Items from a dataset>
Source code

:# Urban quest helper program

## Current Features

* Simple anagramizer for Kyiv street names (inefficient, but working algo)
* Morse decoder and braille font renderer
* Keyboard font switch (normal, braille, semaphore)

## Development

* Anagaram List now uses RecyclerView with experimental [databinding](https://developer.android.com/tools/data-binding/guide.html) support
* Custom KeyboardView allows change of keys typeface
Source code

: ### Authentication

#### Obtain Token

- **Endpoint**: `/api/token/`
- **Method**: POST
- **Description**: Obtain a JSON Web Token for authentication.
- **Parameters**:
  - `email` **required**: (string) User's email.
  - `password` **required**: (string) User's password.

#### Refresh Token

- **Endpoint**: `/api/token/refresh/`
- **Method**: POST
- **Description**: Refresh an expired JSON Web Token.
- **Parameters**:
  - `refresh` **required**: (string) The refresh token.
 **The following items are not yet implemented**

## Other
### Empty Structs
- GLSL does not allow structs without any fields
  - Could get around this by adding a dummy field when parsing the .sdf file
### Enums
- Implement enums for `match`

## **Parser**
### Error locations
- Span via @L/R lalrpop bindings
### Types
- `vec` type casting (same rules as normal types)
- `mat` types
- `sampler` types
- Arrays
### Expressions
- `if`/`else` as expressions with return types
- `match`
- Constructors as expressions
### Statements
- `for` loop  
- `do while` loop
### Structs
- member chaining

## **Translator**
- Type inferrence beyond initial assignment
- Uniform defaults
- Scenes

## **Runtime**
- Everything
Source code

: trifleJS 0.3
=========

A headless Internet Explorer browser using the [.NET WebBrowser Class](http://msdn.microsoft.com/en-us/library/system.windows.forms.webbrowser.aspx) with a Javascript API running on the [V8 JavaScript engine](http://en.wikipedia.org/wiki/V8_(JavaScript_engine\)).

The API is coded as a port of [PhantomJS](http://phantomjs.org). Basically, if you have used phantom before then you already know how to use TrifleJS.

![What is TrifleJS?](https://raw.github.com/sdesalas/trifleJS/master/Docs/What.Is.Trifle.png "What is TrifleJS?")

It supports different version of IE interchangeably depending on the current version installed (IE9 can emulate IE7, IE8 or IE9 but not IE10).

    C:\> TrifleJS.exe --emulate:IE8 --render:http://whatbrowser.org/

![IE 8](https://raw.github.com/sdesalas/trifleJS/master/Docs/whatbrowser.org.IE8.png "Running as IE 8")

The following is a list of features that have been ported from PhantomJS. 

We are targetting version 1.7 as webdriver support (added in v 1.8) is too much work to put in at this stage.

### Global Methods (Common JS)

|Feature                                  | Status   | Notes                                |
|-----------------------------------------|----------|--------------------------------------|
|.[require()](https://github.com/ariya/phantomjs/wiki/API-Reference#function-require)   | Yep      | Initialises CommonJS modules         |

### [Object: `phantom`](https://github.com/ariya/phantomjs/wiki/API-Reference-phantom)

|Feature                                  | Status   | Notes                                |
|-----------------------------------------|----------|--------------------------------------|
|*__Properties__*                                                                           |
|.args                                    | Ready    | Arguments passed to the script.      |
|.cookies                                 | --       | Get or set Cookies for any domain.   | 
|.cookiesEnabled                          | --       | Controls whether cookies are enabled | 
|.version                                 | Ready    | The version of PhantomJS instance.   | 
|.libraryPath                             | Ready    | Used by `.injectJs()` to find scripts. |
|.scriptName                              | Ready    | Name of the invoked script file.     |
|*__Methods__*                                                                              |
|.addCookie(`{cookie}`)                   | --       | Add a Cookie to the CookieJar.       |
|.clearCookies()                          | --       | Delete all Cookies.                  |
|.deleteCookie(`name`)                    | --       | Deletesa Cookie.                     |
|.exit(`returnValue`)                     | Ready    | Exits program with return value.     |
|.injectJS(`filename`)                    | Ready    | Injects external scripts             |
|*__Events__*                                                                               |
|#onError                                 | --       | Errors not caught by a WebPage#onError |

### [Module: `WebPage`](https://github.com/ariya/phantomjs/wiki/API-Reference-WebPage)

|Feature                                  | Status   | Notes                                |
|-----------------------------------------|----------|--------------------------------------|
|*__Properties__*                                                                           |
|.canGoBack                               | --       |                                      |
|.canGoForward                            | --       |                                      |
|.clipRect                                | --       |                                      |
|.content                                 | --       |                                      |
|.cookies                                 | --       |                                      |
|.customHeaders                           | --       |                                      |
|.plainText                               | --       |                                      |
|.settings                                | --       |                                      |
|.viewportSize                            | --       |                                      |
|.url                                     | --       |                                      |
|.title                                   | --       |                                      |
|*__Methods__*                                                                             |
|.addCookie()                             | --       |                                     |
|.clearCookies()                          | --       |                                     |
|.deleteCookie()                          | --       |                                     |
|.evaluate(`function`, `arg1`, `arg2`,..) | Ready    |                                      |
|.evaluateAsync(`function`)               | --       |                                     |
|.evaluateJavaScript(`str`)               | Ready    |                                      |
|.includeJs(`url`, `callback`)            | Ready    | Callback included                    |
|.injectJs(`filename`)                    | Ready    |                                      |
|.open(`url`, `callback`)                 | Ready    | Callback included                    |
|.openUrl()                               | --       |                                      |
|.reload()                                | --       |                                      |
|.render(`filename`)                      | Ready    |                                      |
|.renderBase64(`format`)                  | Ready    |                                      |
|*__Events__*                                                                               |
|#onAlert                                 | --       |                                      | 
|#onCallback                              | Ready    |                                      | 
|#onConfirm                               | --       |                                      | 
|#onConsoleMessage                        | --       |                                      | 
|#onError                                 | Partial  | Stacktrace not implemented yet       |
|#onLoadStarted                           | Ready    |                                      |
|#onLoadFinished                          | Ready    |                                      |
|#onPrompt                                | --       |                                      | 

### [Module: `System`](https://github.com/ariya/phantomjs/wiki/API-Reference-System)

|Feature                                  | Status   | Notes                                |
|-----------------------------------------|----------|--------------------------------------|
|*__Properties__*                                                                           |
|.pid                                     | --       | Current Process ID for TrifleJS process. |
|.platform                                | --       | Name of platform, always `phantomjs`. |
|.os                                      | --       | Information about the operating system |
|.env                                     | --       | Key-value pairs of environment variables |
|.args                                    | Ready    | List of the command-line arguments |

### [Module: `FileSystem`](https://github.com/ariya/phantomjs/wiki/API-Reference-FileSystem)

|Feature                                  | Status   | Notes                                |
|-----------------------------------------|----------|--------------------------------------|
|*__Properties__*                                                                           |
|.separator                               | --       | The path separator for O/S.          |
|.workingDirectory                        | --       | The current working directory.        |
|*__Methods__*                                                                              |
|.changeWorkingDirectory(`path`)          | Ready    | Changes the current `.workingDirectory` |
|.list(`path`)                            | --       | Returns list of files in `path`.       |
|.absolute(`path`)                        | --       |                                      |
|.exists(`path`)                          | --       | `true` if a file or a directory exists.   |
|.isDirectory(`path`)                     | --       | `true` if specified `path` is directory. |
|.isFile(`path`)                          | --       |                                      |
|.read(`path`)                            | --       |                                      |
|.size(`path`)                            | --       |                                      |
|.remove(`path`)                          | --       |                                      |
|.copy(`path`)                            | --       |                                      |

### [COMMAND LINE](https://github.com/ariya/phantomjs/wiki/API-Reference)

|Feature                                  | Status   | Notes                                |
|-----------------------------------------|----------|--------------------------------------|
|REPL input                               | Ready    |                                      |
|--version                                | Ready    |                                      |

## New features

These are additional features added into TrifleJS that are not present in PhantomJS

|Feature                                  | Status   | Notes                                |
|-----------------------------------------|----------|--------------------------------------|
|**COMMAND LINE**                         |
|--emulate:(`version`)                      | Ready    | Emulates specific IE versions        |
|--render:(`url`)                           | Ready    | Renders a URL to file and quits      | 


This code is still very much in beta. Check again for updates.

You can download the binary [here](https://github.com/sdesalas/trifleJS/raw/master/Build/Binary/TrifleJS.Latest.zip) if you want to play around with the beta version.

INSTRUCTIONS FOR THE TASK>
Output the entire data exactly, line for line.

ANSWER FOR THE TASK>
Source code

:# Urban quest helper program

## Current Features

* Simple anagramizer for Kyiv street names (inefficient, but working algo)
* Morse decoder and braille font renderer
* Keyboard font switch (normal, braille, semaphore)

## Development

* Anagaram List now uses RecyclerView with experimental [databinding](https://developer.android.com/tools/data-binding/guide.html) support
* Custom KeyboardView allows change of keys typeface
Source code

: ### Authentication

#### Obtain Token

- **Endpoint**: `/api/token/`
- **Method**: POST
- **Description**: Obtain a JSON Web Token for authentication.
- **Parameters**:
  - `email` **required**: (string) User's email.
  - `password` **required**: (string) User's password.

#### Refresh Token

- **Endpoint**: `/api/token/refresh/`
- **Method**: POST
- **Description**: Refresh an expired JSON Web Token.
- **Parameters**:
  - `refresh` **required**: (string) The refresh token.
 **The following items are not yet implemented**

## Other
### Empty Structs
- GLSL does not allow structs without any fields
  - Could get around this by adding a dummy field when parsing the .sdf file
### Enums
- Implement enums for `match`

## **Parser**
### Error locations
- Span via @L/R lalrpop bindings
### Types
- `vec` type casting (same rules as normal types)
- `mat` types
- `sampler` types
- Arrays
### Expressions
- `if`/`else` as expressions with return types
- `match`
- Constructors as expressions
### Statements
- `for` loop  
- `do while` loop
### Structs
- member chaining

## **Translator**
- Type inferrence beyond initial assignment
- Uniform defaults
- Scenes

## **Runtime**
- Everything
Source code

: trifleJS 0.3
=========

A headless Internet Explorer browser using the [.NET WebBrowser Class](http://msdn.microsoft.com/en-us/library/system.windows.forms.webbrowser.aspx) with a Javascript API running on the [V8 JavaScript engine](http://en.wikipedia.org/wiki/V8_(JavaScript_engine\)).

The API is coded as a port of [PhantomJS](http://phantomjs.org). Basically, if you have used phantom before then you already know how to use TrifleJS.

![What is TrifleJS?](https://raw.github.com/sdesalas/trifleJS/master/Docs/What.Is.Trifle.png "What is TrifleJS?")

It supports different version of IE interchangeably depending on the current version installed (IE9 can emulate IE7, IE8 or IE9 but not IE10).

    C:\> TrifleJS.exe --emulate:IE8 --render:http://whatbrowser.org/

![IE 8](https://raw.github.com/sdesalas/trifleJS/master/Docs/whatbrowser.org.IE8.png "Running as IE 8")

The following is a list of features that have been ported from PhantomJS. 

We are targetting version 1.7 as webdriver support (added in v 1.8) is too much work to put in at this stage.

### Global Methods (Common JS)

|Feature                                  | Status   | Notes                                |
|-----------------------------------------|----------|--------------------------------------|
|.[require()](https://github.com/ariya/phantomjs/wiki/API-Reference#function-require)   | Yep      | Initialises CommonJS modules         |

### [Object: `phantom`](https://github.com/ariya/phantomjs/wiki/API-Reference-phantom)

|Feature                                  | Status   | Notes                                |
|-----------------------------------------|----------|--------------------------------------|
|*__Properties__*                                                                           |
|.args                                    | Ready    | Arguments passed to the script.      |
|.cookies                                 | --       | Get or set Cookies for any domain.   | 
|.cookiesEnabled                          | --       | Controls whether cookies are enabled | 
|.version                                 | Ready    | The version of PhantomJS instance.   | 
|.libraryPath                             | Ready    | Used by `.injectJs()` to find scripts. |
|.scriptName                              | Ready    | Name of the invoked script file.     |
|*__Methods__*                                                                              |
|.addCookie(`{cookie}`)                   | --       | Add a Cookie to the CookieJar.       |
|.clearCookies()                          | --       | Delete all Cookies.                  |
|.deleteCookie(`name`)                    | --       | Deletesa Cookie.                     |
|.exit(`returnValue`)                     | Ready    | Exits program with return value.     |
|.injectJS(`filename`)                    | Ready    | Injects external scripts             |
|*__Events__*                                                                               |
|#onError                                 | --       | Errors not caught by a WebPage#onError |

### [Module: `WebPage`](https://github.com/ariya/phantomjs/wiki/API-Reference-WebPage)

|Feature                                  | Status   | Notes                                |
|-----------------------------------------|----------|--------------------------------------|
|*__Properties__*                                                                           |
|.canGoBack                               | --       |                                      |
|.canGoForward                            | --       |                                      |
|.clipRect                                | --       |                                      |
|.content                                 | --       |                                      |
|.cookies                                 | --       |                                      |
|.customHeaders                           | --       |                                      |
|.plainText                               | --       |                                      |
|.settings                                | --       |                                      |
|.viewportSize                            | --       |                                      |
|.url                                     | --       |                                      |
|.title                                   | --       |                                      |
|*__Methods__*                                                                             |
|.addCookie()                             | --       |                                     |
|.clearCookies()                          | --       |                                     |
|.deleteCookie()                          | --       |                                     |
|.evaluate(`function`, `arg1`, `arg2`,..) | Ready    |                                      |
|.evaluateAsync(`function`)               | --       |                                     |
|.evaluateJavaScript(`str`)               | Ready    |                                      |
|.includeJs(`url`, `callback`)            | Ready    | Callback included                    |
|.injectJs(`filename`)                    | Ready    |                                      |
|.open(`url`, `callback`)                 | Ready    | Callback included                    |
|.openUrl()                               | --       |                                      |
|.reload()                                | --       |                                      |
|.render(`filename`)                      | Ready    |                                      |
|.renderBase64(`format`)                  | Ready    |                                      |
|*__Events__*                                                                               |
|#onAlert                                 | --       |                                      | 
|#onCallback                              | Ready    |                                      | 
|#onConfirm                               | --       |                                      | 
|#onConsoleMessage                        | --       |                                      | 
|#onError                                 | Partial  | Stacktrace not implemented yet       |
|#onLoadStarted                           | Ready    |                                      |
|#onLoadFinished                          | Ready    |                                      |
|#onPrompt                                | --       |                                      | 

### [Module: `System`](https://github.com/ariya/phantomjs/wiki/API-Reference-System)

|Feature                                  | Status   | Notes                                |
|-----------------------------------------|----------|--------------------------------------|
|*__Properties__*                                                                           |
|.pid                                     | --       | Current Process ID for TrifleJS process. |
|.platform                                | --       | Name of platform, always `phantomjs`. |
|.os                                      | --       | Information about the operating system |
|.env                                     | --       | Key-value pairs of environment variables |
|.args                                    | Ready    | List of the command-line arguments |

### [Module: `FileSystem`](https://github.com/ariya/phantomjs/wiki/API-Reference-FileSystem)

|Feature                                  | Status   | Notes                                |
|-----------------------------------------|----------|--------------------------------------|
|*__Properties__*                                                                           |
|.separator                               | --       | The path separator for O/S.          |
|.workingDirectory                        | --       | The current working directory.        |
|*__Methods__*                                                                              |
|.changeWorkingDirectory(`path`)          | Ready    | Changes the current `.workingDirectory` |
|.list(`path`)                            | --       | Returns list of files in `path`.       |
|.absolute(`path`)                        | --       |                                      |
|.exists(`path`)                          | --       | `true` if a file or a directory exists.   |
|.isDirectory(`path`)                     | --       | `true` if specified `path` is directory. |
|.isFile(`path`)                          | --       |                                      |
|.read(`path`)                            | --       |                                      |
|.size(`path`)                            | --       |                                      |
|.remove(`path`)                          | --       |                                      |
|.copy(`path`)                            | --       |                                      |

### [COMMAND LINE](https://github.com/ariya/phantomjs/wiki/API-Reference)

|Feature                                  | Status   | Notes                                |
|-----------------------------------------|----------|--------------------------------------|
|REPL input                               | Ready    |                                      |
|--version                                | Ready    |                                      |

## New features

These are additional features added into TrifleJS that are not present in PhantomJS

|Feature                                  | Status   | Notes                                |
|-----------------------------------------|----------|--------------------------------------|
|**COMMAND LINE**                         |
|--emulate:(`version`)                      | Ready    | Emulates specific IE versions        |
|--render:(`url`)                           | Ready    | Renders a URL to file and quits      | 


This code is still very much in beta. Check again for updates.

You can download the binary [here](https://github.com/sdesalas/trifleJS/raw/master/Build/Binary/TrifleJS.Latest.zip) if you want to play around with the beta version.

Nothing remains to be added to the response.